# neuer Kühler für XFX 4870



## Jumbo-GER- (20. November 2009)

*neuer Kühler für XFX 4870*

hi,wollte auf meine XFX 4870 1GB einen neuen Kühler montieren,da diese recht heis wird und auch keine speicherkühler hat.

Habe diese XFX :
XFX Radeon HD4870 (HD-487A-ZWF) - Daten- und Preisvergleich - Schottenland.de

und wollte wenn möglich den Arctic-Cooling Accelero Twin Turbo draufmachen.
nun steht bei alternate das der nur für das referenzdesing gedacht ist und es sonst probleme mit den speicherkühlern kommen kann.

nun meine frage.
Ist /Hat meine Karte "REferenzdesing" oder hat jemand nen tip wechen guten kühler ich noch montieren könnte ?


Danke für die Tips


----------



## CrimsoN 2.0 (20. November 2009)

*AW: neuer Kühler für XFX 4870*

Wie es scheint nicht !(bin mir aber nicht sicher)

Aber das müsste keine Problem sein der da der loch abstand an sich immer gleich ist.
Also ich behaute enfach mal das der mehr als Passt !


----------



## Jumbo-GER- (20. November 2009)

*AW: neuer Kühler für XFX 4870*

aha
für den fall das die speicherkühler doch net passen sollten,kann amn da einfach etwas "kürzen"? sind doch nur lamellen /also passiv.


----------



## CrimsoN 2.0 (20. November 2009)

*AW: neuer Kühler für XFX 4870*

Wenn ich bilder von der Karte an kucke sind da jetzt auch keine drauf....^^

Und der AC Twin hat schon genug -bauhöhe um auch die mit geliefert Kühlbausteine zu beherbergen 1


----------



## Prinzpaddy (20. November 2009)

*AW: neuer Kühler für XFX 4870*

also deine karte is nicht referenz design 
aba der twin turbo sollte drauf passen


----------



## Jumbo-GER- (20. November 2009)

*AW: neuer Kühler für XFX 4870*

danke für die tips.
naja ,sorgen macht mir da hinten dieser kühlblock bei den spannungswandlern .der ist ca.1,5cm hoch.

sollte ich vill. doch lieber ein anderes modell wählen?
gibts da gute alternativen?
hab bei alternate eig. nur noch den EKL Alpenföhn "Heidi" gefunden,der scheint auch zu passen,aber der ist ja riesig und teuer 

werd mal beim atelco vorbeischauen ob man den Arctic-Cooling Accelero Twin Turbo mal "anhalten" darf ,und wenn er nicht passt wieder tauschen kann.


----------



## darkycold (18. Januar 2010)

*AW: neuer Kühler für XFX 4870*

Hab auch die 4870 xfx design.
Jetzt auch mit der Heidi.
Ich hab die Speicherkühler drauf geklebt und das wars.
Ich werd mir aber wohl noch nen anderen Lüfter drauf schnallen.
Der dreht mit 1100 rpm also 100%, und dass soll er wohl auch machen bei ner 4870 und 4890.

Ich würd nur zu gerne wissen, was für einen Luftdurchsatz der Originale hat, damit man mal vergleichen kann.

Wegen den Temps.
Kein Plan, warum die bei dir so heiß wird.
Also der Kühler von xfx hat meine Idle auf 49 - 51C° gekühlt.
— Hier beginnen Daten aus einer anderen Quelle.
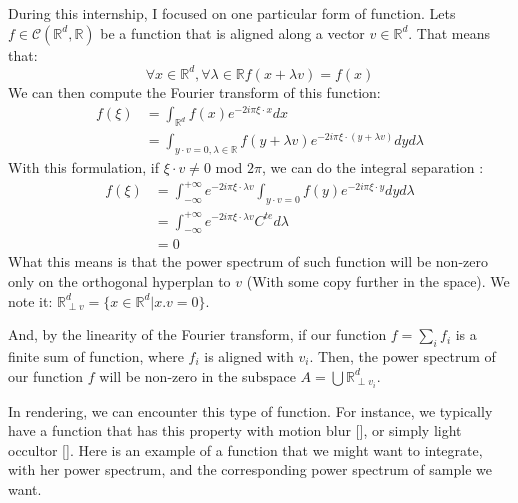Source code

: \documentclass{classeENS}
\begin{document}
\> During this internship, I focused on one particular form of function.
    Lets $f\in\mathcal C(\mathbb R^d,\mathbb R)$ be a function that 
    is aligned along a vector $v \in \mathbb R^d$. That means that:
    \[ \forall x\in\mathbb R^d, \forall \lambda\in\mathbb R f(x+\lambda v) = f(x) \]
    We can then compute the Fourier transform of this function:
    \begin{align*}
        f(\xi) &= \int_{\mathbb R^d} f(x) e^{-2i\pi \xi\cdot x} dx \\
               &= \int_{y\cdot v=0, \lambda \in \mathbb R } f(y+\lambda v) 
                                    e^{-2i\pi \xi\cdot (y+\lambda v)} dy d\lambda
    \end{align*}
    With this formulation, if $\xi \cdot v \neq 0$ mod $2\pi$, we can do the integral separation : \begin{align*}
        f(\xi) &= \int_{-\infty}^{+\infty} e^{-2i\pi 
            \xi\cdot\lambda v} \int_{y\cdot v=0} f(y) e^{-2i\pi \xi\cdot y}  dy d\lambda \\
            &= \int_{-\infty}^{+\infty} e^{-2i\pi 
            \xi\cdot\lambda v} C^{te} d\lambda \\
            &= 0
    \end{align*}
    What this means is that the power spectrum of such function will be non-zero only on
    the orthogonal hyperplan to $v$ (With some copy further in the space). We note it: 
    $\mathbb R^d_{\perp v} = \{x \in \mathbb R^d | x.v = 0\}$.

\> And, by the linearity of the Fourier transform, if our function $f = \sum_i f_i$ is a finite sum 
    of function, where $f_i$ is aligned with $v_i$. Then, the power spectrum 
    of our function $f$ will be non-zero in the subspace 
    $A = \bigcup \mathbb R^d_{\perp v_i}$.

\> In rendering, we can encounter this type of function. For instance, 
    we typically have a function that has this property with motion blur [\cite{singh17convergence}], 
    or simply light occultor [\cite{journals/tog/EganHDR11}].
    Here is an example of a function that we might want to integrate, with her power
    spectrum, and the corresponding power spectrum of sample we want.
\end{document}
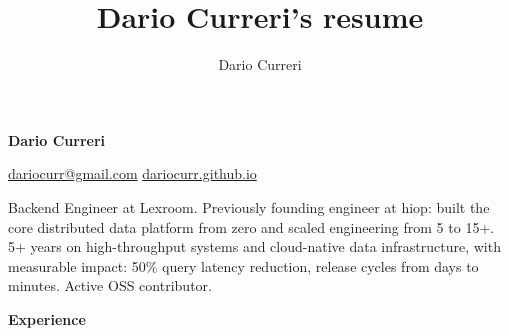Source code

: \documentclass[10pt,letterpaper]{article}
\author{Dario Curreri}
\title{Dario Curreri's resume}
\begin{document}
\makeatletter
\def\Hy@colorlink#1{\begingroup\fontshape{it}\selectfont}%
\makeatother
\begin{justify}
      \begin{LARGE}
            \textbf{Dario Curreri}
      \end{LARGE}
      \hspace{0.5cm}
      \href{mailto:dariocurr@gmail.com}{dariocurr@gmail.com}
      \hspace{0.5cm}
      \href{https://dariocurr.github.io/}{dariocurr.github.io}
      \hfill
      \href{https://github.com/dariocurr/}{\Large{\faGithub}}
      \hspace{0.3cm}
      \href{https://www.linkedin.com/in/dariocurr}{\Large{\faLinkedinIn}}
      \hspace{0.3cm}
      \href{https://scholar.google.it/citations?user=DhJKkeMAAAAJ}{\Large{\faGraduationCap}}

      \vspace{0.2cm}
      Backend Engineer at Lexroom.
      Previously founding engineer at hiop: built the core distributed data platform from zero and scaled engineering from 5 to 15+.
      5+ years on high-throughput systems and cloud-native data infrastructure, with measurable impact: 50\% query latency reduction, release cycles from days to minutes.
      Active OSS contributor.

      \vspace{0.15cm}
      {\Large \textbf{Experience} \strut}


\end{justify}
\end{document}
Unter Last kan sie aber gerne an die 80 C°, was aber alles kein Problem ist, da sie bis ca. 102 C° freigegeben ist.
Die Heidi kühlt bei 100% auf 36C° Idle und 60 C° Last.

Das einzige was mich zum Wechsel geführt hat, war die Lautstärke des originalen Kühlers, bzw Lüfter.


MfG darkycold

edit: Hab die Temps mal geändert, da mir aufgefallen war, dass ich den Lüfter der Heidi falschrum drauf gesetzt hatte..


----------



## darkycold (20. Januar 2010)

*AW: neuer Kühler für XFX 4870*

Heut ist was komisches passiert..

Bei Furmark stiegen plötzlich die Last Temps in die höhe. Hab dann nach 3 min bei 80° abgebrochen, da mir das für de Heidi zu viel ist.
Und vorallem, weil es Gestern besser war..
Also Lasttemps um die 60°.

Wie kann das kommen??
Und der Kühler scheind auch irgendwie nicht wirklich warm zu sein.

MfG Steffen


----------



## darkycold (21. Januar 2010)

*AW: neuer Kühler für XFX 4870*

Hab heut noch mal neue mx2 paste drauf geschmiert, und sie ging wieder über 90C° wobei sie im idle bei 35C° gut gekühlt ist.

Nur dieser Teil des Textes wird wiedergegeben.